Task directions: Every line in the material below that includes "used" should be copied.

Records for this exercise:
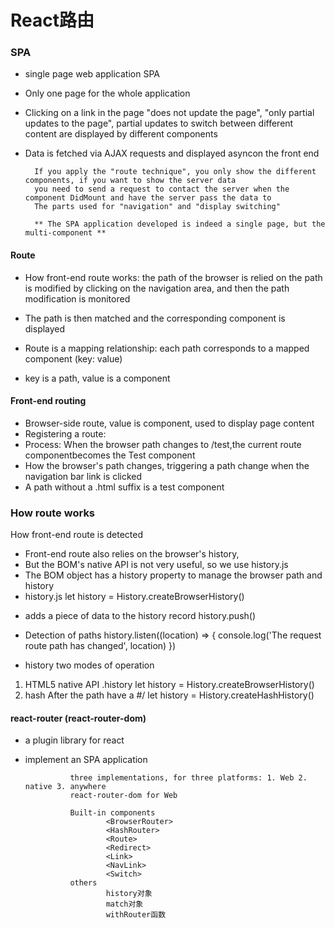 # React路由

###  SPA
* single page web application SPA
* Only one page for the whole application
* Clicking on a link in the page "does not update the page", "only partial updates to the page", partial updates to switch between different content are displayed by different components
* Data is fetched via AJAX requests and displayed asyncon the front end
       
        If you apply the "route technique", you only show the different components, if you want to show the server data
        you need to send a request to contact the server when the component DidMount and have the server pass the data to
        The parts used for "navigation" and "display switching"
        
        ** The SPA application developed is indeed a single page, but the multi-component **

#### Route
* How front-end route works: the path of the browser is relied on the path is modified by clicking on the navigation area, and then the path modification is monitored
* The path is then matched and the corresponding component is displayed
        
* Route is a mapping relationship: each path corresponds to a mapped component (key: value)
* key is a path, value is a component 

#### Front-end routing
* Browser-side route, value is component, used to display page content
* Registering a route: <Route path="/test" component={Test}>
* Process: When the browser path changes to /test,the current route componentbecomes the Test  component
* How the browser's path changes, triggering a path change when the navigation bar link is clicked
* A path without a .html suffix is a test component 



### How route works
How front-end route is detected
* Front-end route also relies on the browser's history,
* But the BOM's native API is not very useful, so we use history.js
* The BOM object has a history property to manage the browser path and history
* history.js
let history = History.createBrowserHistory()  
<script type="text/javascript" src="https://cdn.bootcss.com/history/4.7.2/history.js"></script>
        
* adds a piece of data to the history record
        history.push() 

* Detection of paths
        history.listen((location) => {
		console.log('The request route path has changed', location)
	})  

* history two modes of operation
1. HTML5 native API   .history
   let history = History.createBrowserHistory() 
2. hash  After the path have a #/
   let history = History.createHashHistory()    
        
#### react-router (react-router-dom) 
* a plugin library for react
* implement an SPA application
                
                three implementations, for three platforms: 1. Web 2. native 3. anywhere
                react-router-dom for Web

                Built-in components
                        <BrowserRouter>
                        <HashRouter>
                        <Route>
                        <Redirect>
                        <Link>
                        <NavLink>
                        <Switch>
                others
                        history对象
                        match对象
                        withRouter函数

Completed task:
        The parts used for "navigation" and "display switching"
* Browser-side route, value is component, used to display page content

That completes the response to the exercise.